One aspect of rear-end car accidents that makes them so potentially disastrous is that, unless you are staring at your rear-view or side mirrors, you will not know what is about to happen. This can be a good thing or a bad thing. Some people end up injuring themselves while trying to brace for impact.
Estimating a Potential Settlement in a Rear-End Car Accident
One thing a personal injury attorney must do in evaluating a claim is determine some numbers. The first thing to do is to calculate your total past and future medical bills. Also, the cost of any wages lost or that will be lost in the future must also be determined to figure out the hard numbers on damages. Then, non-economic damages must be figured in to come to some sort of value.
Another element to consider in arriving at a claim figure is to consider the estimates compiled by the National Highway Traffic Safety Administration (NHTSA) for motor vehicle accident costs. These costs included both direct medical expenses and societal costs which are essentially what exists with a rear-end collision with personal injuries. Less than one-third of accidents include injuries. In addition, the extent of your injuries and your response to treatment will also help determine how much you should look for, as will quality of life cost calculations.
Causes of Rear-End Collisions
In all, rear-end crashes account for nearly one-third of motor vehicle accidents. Distracted driving is the most common cause of these types of accidents. Since about 30 percent of all auto accidents (about 1.8 million) are rear-end accidents and the National Highway Traffic Safety Administration (NHTSA) estimates the direct costs of all motor vehicle accidents at about $242 billion, the societal and monetary costs of rear-end collisions can be quite large.
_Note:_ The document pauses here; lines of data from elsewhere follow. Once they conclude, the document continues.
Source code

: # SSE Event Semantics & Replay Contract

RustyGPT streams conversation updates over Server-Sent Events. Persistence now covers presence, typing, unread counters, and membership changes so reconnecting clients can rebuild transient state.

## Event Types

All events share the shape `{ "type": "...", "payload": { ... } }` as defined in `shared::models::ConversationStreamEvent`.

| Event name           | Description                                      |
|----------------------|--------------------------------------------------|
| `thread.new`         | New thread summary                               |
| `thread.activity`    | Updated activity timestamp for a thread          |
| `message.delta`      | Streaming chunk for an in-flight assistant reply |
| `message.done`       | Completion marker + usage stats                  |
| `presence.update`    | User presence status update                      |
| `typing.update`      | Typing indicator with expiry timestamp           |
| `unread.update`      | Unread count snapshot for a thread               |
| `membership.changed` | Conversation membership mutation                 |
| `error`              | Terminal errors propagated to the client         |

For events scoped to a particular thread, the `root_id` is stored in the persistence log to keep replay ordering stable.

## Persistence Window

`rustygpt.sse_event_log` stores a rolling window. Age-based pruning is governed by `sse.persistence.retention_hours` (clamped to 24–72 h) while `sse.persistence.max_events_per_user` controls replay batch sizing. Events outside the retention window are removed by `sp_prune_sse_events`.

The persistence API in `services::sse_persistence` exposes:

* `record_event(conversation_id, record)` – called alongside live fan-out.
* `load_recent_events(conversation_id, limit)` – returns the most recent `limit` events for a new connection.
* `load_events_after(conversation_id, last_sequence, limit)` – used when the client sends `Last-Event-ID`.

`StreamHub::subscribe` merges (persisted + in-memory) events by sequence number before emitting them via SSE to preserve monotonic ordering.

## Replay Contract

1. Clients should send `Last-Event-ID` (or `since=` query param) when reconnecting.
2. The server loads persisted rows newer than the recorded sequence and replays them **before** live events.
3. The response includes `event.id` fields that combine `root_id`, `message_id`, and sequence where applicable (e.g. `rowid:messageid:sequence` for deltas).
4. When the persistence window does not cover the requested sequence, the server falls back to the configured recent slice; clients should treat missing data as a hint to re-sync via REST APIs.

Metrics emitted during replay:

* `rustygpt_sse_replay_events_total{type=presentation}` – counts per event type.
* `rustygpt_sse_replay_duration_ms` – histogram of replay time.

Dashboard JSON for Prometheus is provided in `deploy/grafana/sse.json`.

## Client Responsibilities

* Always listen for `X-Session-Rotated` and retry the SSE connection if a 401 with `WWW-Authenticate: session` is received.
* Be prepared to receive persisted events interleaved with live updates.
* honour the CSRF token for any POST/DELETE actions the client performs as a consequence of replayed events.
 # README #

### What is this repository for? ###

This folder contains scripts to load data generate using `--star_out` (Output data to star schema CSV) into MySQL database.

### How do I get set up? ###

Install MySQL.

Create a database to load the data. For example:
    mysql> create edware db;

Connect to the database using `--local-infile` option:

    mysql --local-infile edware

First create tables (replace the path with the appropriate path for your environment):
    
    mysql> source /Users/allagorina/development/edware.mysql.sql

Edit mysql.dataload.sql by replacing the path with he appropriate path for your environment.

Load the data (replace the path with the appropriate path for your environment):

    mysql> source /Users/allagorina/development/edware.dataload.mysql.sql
If you were involved in a rear-end crash and you were injured, your car was totaled, and/or your bills are piling up, you should think about starting the process of filing a lawsuit as soon as possible. There is a time limit, called the statute of limitations, which limits your time to file. In Texas, you have two years to file a claim, after which you will lose your right to file forever. Many rear-end accident cases can be complex, so procrastination is not an option.